A day earlier, vandals had spray painted “Jews Not Welcome” on the school marquee. It was the latest in a series of messages of hate delivered in the ethnically diverse county of 1 million residents.
On Dec. 16, swastikas were painted on a bench at a bus stop near the Westfield Montgomery Mall. One month earlier, the message “No Mercy for Jews” was painted alongside figures hanging on gallows along the Capital Crescent Trail.
Bethesda resident Leigh Marcus, a member of Temple Sinai, helped organize Sunday’s menorah lighting by asking people she knew to show up.
“We needed a place to emote,” she said. “We are a community of Jews. We are a community of Whitman, and we are a community of Bethesda, and we are going to repair the world together.”
Marcus said that when she first learned about the graffiti at the high school, “I cried, like many of us. I’m gutted. Antisemitism is not new, but here it is around the corner from my house.”
Friedson, who is Jewish, along with other Montgomery County officials and area clergy, joined what had been planned as a multi-stop Chanukah procession sponsored by Chabad of Bethesda and the Glen Echo Fire Company.

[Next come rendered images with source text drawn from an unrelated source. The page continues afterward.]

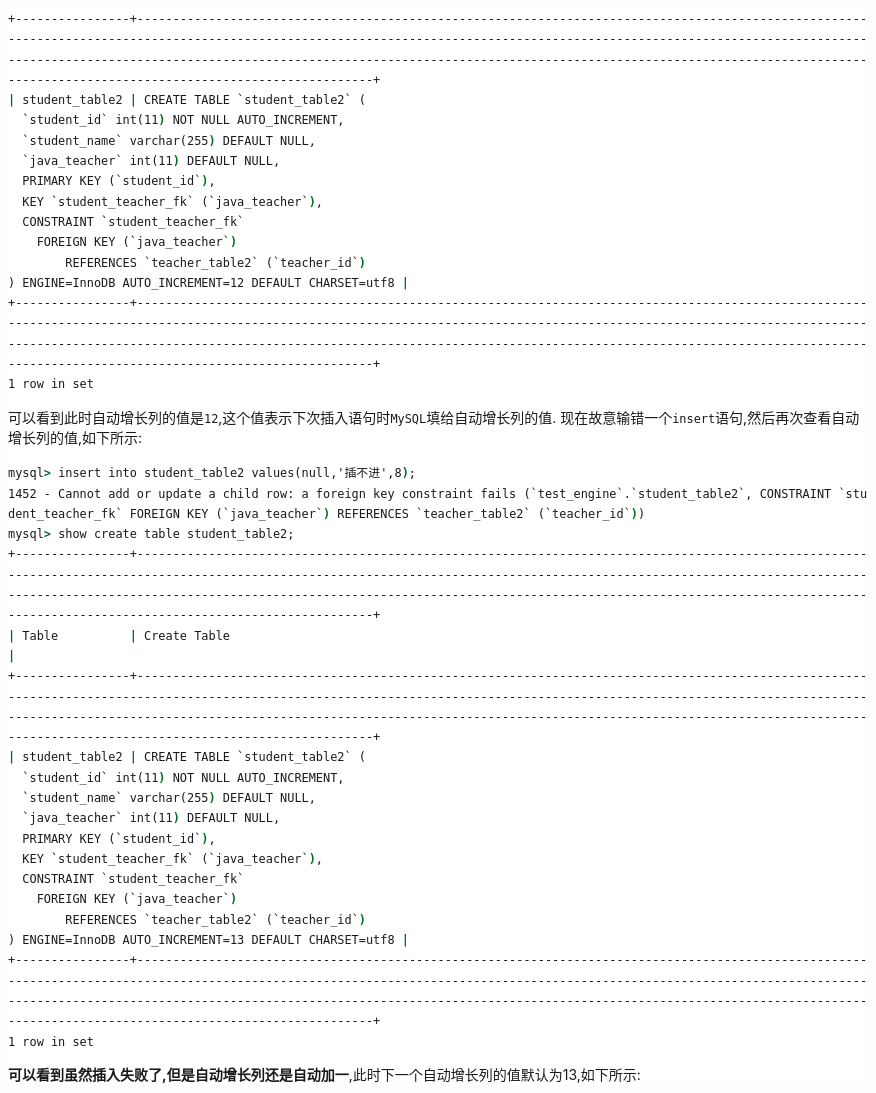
 ```cmd
+----------------+---------------------------------------------------------------------------------------------------------------------------------------------------------------------------------------------------------------------------------------------------------------------------------------------------------------------------------------------------------------------------------------------------------+
| student_table2 | CREATE TABLE `student_table2` (
  `student_id` int(11) NOT NULL AUTO_INCREMENT,
  `student_name` varchar(255) DEFAULT NULL,
  `java_teacher` int(11) DEFAULT NULL,
  PRIMARY KEY (`student_id`),
  KEY `student_teacher_fk` (`java_teacher`),
  CONSTRAINT `student_teacher_fk`
    FOREIGN KEY (`java_teacher`)
        REFERENCES `teacher_table2` (`teacher_id`)
) ENGINE=InnoDB AUTO_INCREMENT=12 DEFAULT CHARSET=utf8 |
+----------------+---------------------------------------------------------------------------------------------------------------------------------------------------------------------------------------------------------------------------------------------------------------------------------------------------------------------------------------------------------------------------------------------------------+
1 row in set
```
可以看到此时自动增长列的值是`12`,这个值表示下次插入语句时`MySQL`填给自动增长列的值.
现在故意输错一个`insert`语句,然后再次查看自动增长列的值,如下所示:
```cmd
mysql> insert into student_table2 values(null,'插不进',8);
1452 - Cannot add or update a child row: a foreign key constraint fails (`test_engine`.`student_table2`, CONSTRAINT `student_teacher_fk` FOREIGN KEY (`java_teacher`) REFERENCES `teacher_table2` (`teacher_id`))
mysql> show create table student_table2;
+----------------+---------------------------------------------------------------------------------------------------------------------------------------------------------------------------------------------------------------------------------------------------------------------------------------------------------------------------------------------------------------------------------------------------------+
| Table          | Create Table                                                                                                                                                                                                                                                                                                                                                                                            |
+----------------+---------------------------------------------------------------------------------------------------------------------------------------------------------------------------------------------------------------------------------------------------------------------------------------------------------------------------------------------------------------------------------------------------------+
| student_table2 | CREATE TABLE `student_table2` (
  `student_id` int(11) NOT NULL AUTO_INCREMENT,
  `student_name` varchar(255) DEFAULT NULL,
  `java_teacher` int(11) DEFAULT NULL,
  PRIMARY KEY (`student_id`),
  KEY `student_teacher_fk` (`java_teacher`),
  CONSTRAINT `student_teacher_fk`
    FOREIGN KEY (`java_teacher`)
        REFERENCES `teacher_table2` (`teacher_id`)
) ENGINE=InnoDB AUTO_INCREMENT=13 DEFAULT CHARSET=utf8 |
+----------------+---------------------------------------------------------------------------------------------------------------------------------------------------------------------------------------------------------------------------------------------------------------------------------------------------------------------------------------------------------------------------------------------------------+
1 row in set
```
**可以看到虽然插入失败了,但是自动增长列还是自动加一**,此时下一个自动增长列的值默认为13,如下所示:
```cmd
```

This year, the joy of the Festival of Lights was to be dimmed by a stop at the spot on Capital Crescent Trail where the grafitti had been painted. On Sunday, Whitman High School was added to the itinerary.
Whitman Principal Robert Dodd recalled Saturday, beginning when members of the high school girls basketball team first saw the antisemitic graffiti and notified the school.
Officials immediately papered over the message and called law enforcement.Dodd said he was “sickened and disgusted” to see that the hate message “was written on such a place of pride, our school marquee.” He then stressed, “All students and community members are welcome at Whitman.”
Ron Halber, executive director of the Jewish Community Relations Council of Greater Washington, said he felt anger, fury, sadness and fear when he learned of yet another antisemitic incident in Montgomery County.
He attended the menorah lighting event to “let everyone know we will not be cowed.” The best way to deal with the hate, Halber said, is to respond “with strength, with pride, with dignity and with a straight back.”
Added County Executive Marc Elrich, “The strongest antidote is to speak out.”
Alan Ronkin, regional director of the American Jewish Committee, stressed, “The answer to the antisemite is to be a proud Jew. Period.”
County Police Chief Marcus Jones urged the public to let the police know if they encounter a hate crime. He vowed to investigate every incident “to the fullest. The Montgomery County police are here to protect you,” he said.
Senior Rabbi Greg Harris of Congregation Beth El of Montgomery County, in Bethesda, told the students gathered, “Tomorrow is going to be no different at Whitman High School. It is your building, and you do belong here. We love you. We are with you.”
He added, “We have to speak loudly and clearly in a unified voice and push hate to the darkest corner.”
Friedson connected Chanukah, the festival of light and rededication, to the vandalism. “Light drowns out darkness. We are honoring the Chanukah story,” he said.
“The Maccabees fought alone, but tonight we are not standing alone,” Friedson said, noting that the county council, school district and police department are supporting the Jewish community.
Following the many somber speeches, Rabbi Sender Geisinsky, director of Chabad of Bethesda, declared, “Let’s get a little Chanukah spirit going. Ladies and gentlemen, you are the light.”
He then turned on music and people began to sing and dance as his synagogue members distributed latkes and sufganiyot.